The numbers — six, four, nine, seven, ten, eleven. These are not arithmetic puzzles to be cracked. They stand for the whole human habit of dividing reality into categories: the bodily faculties, the elements, the heavenly spheres, the directions. The instruction is to step out of the counting altogether. The One cannot be reached by addition.

"Nay kānh zās, tay nay kānsih zāvov" — none begets, none is born. A direct echo of Sūrat al-Ikhlāṣ: lam yalid wa lam yūlad. The next line confirms it: Ath peth Ikhlās āvov — "from this comes Ikhlāṣ." Momin Sahib is folding the Qur'anic declaration of pure Oneness into the Kashmiri tongue.

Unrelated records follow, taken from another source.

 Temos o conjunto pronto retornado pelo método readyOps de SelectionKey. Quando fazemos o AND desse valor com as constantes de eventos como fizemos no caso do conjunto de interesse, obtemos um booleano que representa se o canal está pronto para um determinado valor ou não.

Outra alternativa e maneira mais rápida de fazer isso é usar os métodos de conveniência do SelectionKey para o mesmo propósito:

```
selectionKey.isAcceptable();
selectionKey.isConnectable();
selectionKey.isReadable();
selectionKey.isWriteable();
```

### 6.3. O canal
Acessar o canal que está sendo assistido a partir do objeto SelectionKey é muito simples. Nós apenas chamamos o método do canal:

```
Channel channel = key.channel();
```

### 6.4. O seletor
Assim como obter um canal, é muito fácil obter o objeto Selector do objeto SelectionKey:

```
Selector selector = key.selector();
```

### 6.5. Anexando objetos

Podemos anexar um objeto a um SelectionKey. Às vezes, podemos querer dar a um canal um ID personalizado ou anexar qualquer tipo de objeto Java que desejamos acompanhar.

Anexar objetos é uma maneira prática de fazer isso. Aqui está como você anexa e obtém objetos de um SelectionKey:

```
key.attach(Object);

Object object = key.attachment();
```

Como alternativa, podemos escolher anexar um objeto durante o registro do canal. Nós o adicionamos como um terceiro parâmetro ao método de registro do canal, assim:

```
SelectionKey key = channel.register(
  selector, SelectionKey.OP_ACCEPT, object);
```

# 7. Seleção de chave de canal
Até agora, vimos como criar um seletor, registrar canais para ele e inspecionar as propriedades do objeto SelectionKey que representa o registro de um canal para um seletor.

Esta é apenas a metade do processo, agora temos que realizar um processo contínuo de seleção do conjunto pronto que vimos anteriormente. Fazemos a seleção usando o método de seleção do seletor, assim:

"Fī anfusikum" — within yourselves. This recalls Qur'an 51:21: Wa fī anfusikum, afa lā tubṣirūn — "And within yourselves; will you not then see?" The witness is not somewhere far off. The proof is already inside the seeker; the only task is to turn and look.

The closing signature. Zhāyih ros, Momin Sāb, māyih chānih āvov — a tender takhalluṣ where the poet effaces himself entirely. The grace is not his; he is only the place where the grace found a tongue.